That's a great detail and some good motto's on the bottom! The first one s hould be the site slogan.


----------



## jonjay (Feb 28, 2008)

Thanks for the positive feedback.


----------



## *MAGIC* (Feb 22, 2007)

Looks a good job but really could of done with under arch dressing to really finish it off in the pics :thumb:


----------



## jonjay (Feb 28, 2008)

*MAGIC* said:


> Looks a good job but really could of done with under arch dressing to really finish it off in the pics :thumb:


Thanks for the feedback, appreciate it.

I know  We started at 09:30am clearing alley way to I could get cars into the workshop and only decided to detail the car 12pm. Finishing at 11pm it was getting late and something I completely overlooked. I was gutted when I started the writeup.


----------



## jonjay (Feb 28, 2008)

Shelving has tidied things up a bit in there.


----------



## samuir1974 (May 3, 2011)

Stunning results mate - excellent work!!! :thumb:


----------



## Dizzle77 (Mar 27, 2010)

great finish there!

Good looking car too :thumb:


----------



## North east Car Care (Jan 14, 2008)

Cracking work Maz, top class write up matey.

Drop me a text and i`ll sort you some security mesh for the window if you want some.


----------



## MKDK (Apr 10, 2011)

Fantastic correction!

Really well done


----------



## uzi-blue (Mar 16, 2011)

Amazing job, car looks great... :argie:


----------



## Guest (Jun 16, 2011)

looking good mate :thumb:


----------



## 4937Liam (Feb 4, 2010)

Followed your thread on SCN regarding the garage build - Not jealous at all... Great work on the Leon and definatly agree about not rushing things while trying to correct the paintwork.

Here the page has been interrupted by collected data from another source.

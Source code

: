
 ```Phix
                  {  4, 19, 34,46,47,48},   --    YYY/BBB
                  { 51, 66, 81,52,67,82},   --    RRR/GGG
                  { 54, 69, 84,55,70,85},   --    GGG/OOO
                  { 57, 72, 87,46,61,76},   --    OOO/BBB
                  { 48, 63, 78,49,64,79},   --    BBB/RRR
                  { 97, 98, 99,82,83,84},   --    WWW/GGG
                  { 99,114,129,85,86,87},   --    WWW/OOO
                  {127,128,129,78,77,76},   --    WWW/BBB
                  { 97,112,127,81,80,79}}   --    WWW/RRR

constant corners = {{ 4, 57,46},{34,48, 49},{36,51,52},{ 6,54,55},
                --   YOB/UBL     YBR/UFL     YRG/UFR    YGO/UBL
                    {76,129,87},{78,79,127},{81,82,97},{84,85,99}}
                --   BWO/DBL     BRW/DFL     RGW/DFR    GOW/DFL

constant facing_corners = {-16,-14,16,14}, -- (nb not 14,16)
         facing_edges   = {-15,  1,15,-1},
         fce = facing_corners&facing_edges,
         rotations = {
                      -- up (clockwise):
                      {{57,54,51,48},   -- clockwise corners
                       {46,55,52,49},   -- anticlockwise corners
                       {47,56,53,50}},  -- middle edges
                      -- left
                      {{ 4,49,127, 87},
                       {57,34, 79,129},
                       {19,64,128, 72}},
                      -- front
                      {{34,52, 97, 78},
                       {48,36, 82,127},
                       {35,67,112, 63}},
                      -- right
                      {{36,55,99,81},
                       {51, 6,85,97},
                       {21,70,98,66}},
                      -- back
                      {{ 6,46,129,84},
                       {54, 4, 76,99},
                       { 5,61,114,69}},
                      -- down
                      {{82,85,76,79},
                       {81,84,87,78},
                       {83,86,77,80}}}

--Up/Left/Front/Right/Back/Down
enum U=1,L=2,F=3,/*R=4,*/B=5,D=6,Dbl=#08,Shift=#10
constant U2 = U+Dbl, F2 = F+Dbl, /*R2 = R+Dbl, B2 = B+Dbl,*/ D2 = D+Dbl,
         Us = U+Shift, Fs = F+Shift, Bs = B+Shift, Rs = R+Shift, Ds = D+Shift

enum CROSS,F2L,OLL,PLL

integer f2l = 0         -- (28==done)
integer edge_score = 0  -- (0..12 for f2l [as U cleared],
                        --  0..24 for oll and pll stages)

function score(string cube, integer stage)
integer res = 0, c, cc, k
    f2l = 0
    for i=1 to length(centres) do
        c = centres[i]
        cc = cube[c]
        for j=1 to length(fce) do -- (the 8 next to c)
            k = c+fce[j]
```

I used the same Menzerna Compound when I was 'practicing' on my Leons bonnet and all that was required to gain correction was two overlapping passes too.

Nice work as always mate. :thumb:

Liam.


----------



## Leodhasach (Sep 15, 2008)

Cracking work! :thumb:


----------



## Brian. (Sep 21, 2009)

loving that mate, great job!


----------



## Trip tdi (Sep 3, 2008)

Cracking reflections and work my friend, love the rims on the car, sets it off a treat, its one of the best ones i have seen for a long time, wish i could see it in the flesh.

Is that a gt tdi 150 diesel version by any chance, whats the mods on that...


----------



## jonjay (Feb 28, 2008)

samuir1974 said:


> Stunning results mate - excellent work!!! :thumb:





Dizzle77 said:


> great finish there!
> 
> Good looking car too :thumb:


Thank you!



butler2.8i said:


> Cracking work Maz, top class write up matey.
> 
> Drop me a text and i`ll sort you some security mesh for the window if you want some.


Cheers, Shaun may take you up on that if I dont get entire window replaced.



MKDK said:


> Fantastic correction!
> 
> Really well done





uzi-blue said:


> Amazing job, car looks great... :argie:





jon tdi said:


> looking good mate :thumb:


Thanks guy appreciate feedback 



4937Liam said:


> Followed your thread on SCN regarding the garage build - Not jealous at all... Great work on the Leon and definatly agree about not rushing things while trying to correct the paintwork.
> 
> I used the same Menzerna Compound when I was 'practicing' on my Leons bonnet and all that was required to gain correction was two overlapping passes too.
> 
> ...


Cheers Liam 



Leodhasach said:


> Cracking work! :thumb:





Brian. said:


> loving that mate, great job!


Cheers.



Trip tdi said:


> Cracking reflections and work my friend, love the rims on the car, sets it off a treat, its one of the best ones i have seen for a long time, wish i could see it in the flesh.
> 
> Is that a gt tdi 150 diesel version by any chance, whats the mods on that...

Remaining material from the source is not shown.